━━ DATA EXTRACTS ━━

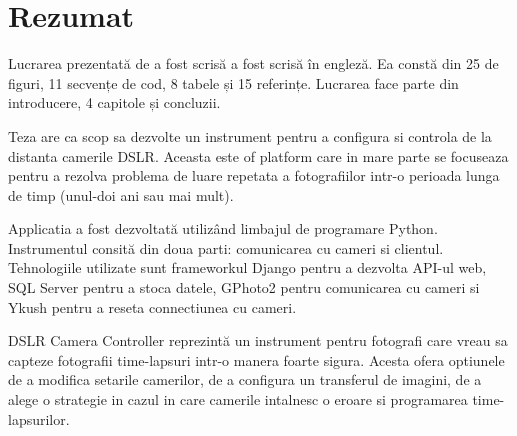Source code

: \section*{Rezumat}

Lucrarea \textbf{\ThesisTitle} prezentată de \MyName a fost scrisă a fost scrisă în engleză. Ea constă din 25 de figuri, 11 secvențe de cod, 8 tabele și 15 referințe. Lucrarea face parte din introducere, 4 capitole și concluzii.

Teza are ca scop sa dezvolte un instrument pentru a configura si controla de la distanta camerile DSLR. Aceasta este of platform care in mare parte se focuseaza pentru a rezolva problema de luare repetata a fotografiilor intr-o perioada lunga de timp (unul-doi ani sau mai mult).

Applicatia a fost dezvoltată utilizând limbajul de programare Python. Instrumentul consită din doua parti: comunicarea cu cameri si clientul. Tehnologiile utilizate sunt frameworkul Django pentru a dezvolta API-ul web, SQL Server pentru a stoca datele, GPhoto2 pentru comunicarea cu cameri si Ykush pentru a reseta connectiunea cu cameri.

DSLR Camera Controller reprezintă un instrument pentru fotografi care vreau sa capteze fotografii time-lapsuri intr-o manera foarte sigura. Acesta ofera optiunele de a modifica setarile camerilor, de a configura un transferul de imagini, de a alege o strategie in cazul in care camerile intalnesc o eroare si programarea time-lapsurilor.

━━━

■ YOUR TASK
The line containing "Teza are ca" marks where to begin; the last line of the records marks where to stop. Copy both and all between, exactly.

■ SOLUTION BELOW
Teza are ca scop sa dezvolte un instrument pentru a configura si controla de la distanta camerile DSLR. Aceasta este of platform care in mare parte se focuseaza pentru a rezolva problema de luare repetata a fotografiilor intr-o perioada lunga de timp (unul-doi ani sau mai mult).

Applicatia a fost dezvoltată utilizând limbajul de programare Python. Instrumentul consită din doua parti: comunicarea cu cameri si clientul. Tehnologiile utilizate sunt frameworkul Django pentru a dezvolta API-ul web, SQL Server pentru a stoca datele, GPhoto2 pentru comunicarea cu cameri si Ykush pentru a reseta connectiunea cu cameri.

DSLR Camera Controller reprezintă un instrument pentru fotografi care vreau sa capteze fotografii time-lapsuri intr-o manera foarte sigura. Acesta ofera optiunele de a modifica setarile camerilor, de a configura un transferul de imagini, de a alege o strategie in cazul in care camerile intalnesc o eroare si programarea time-lapsurilor.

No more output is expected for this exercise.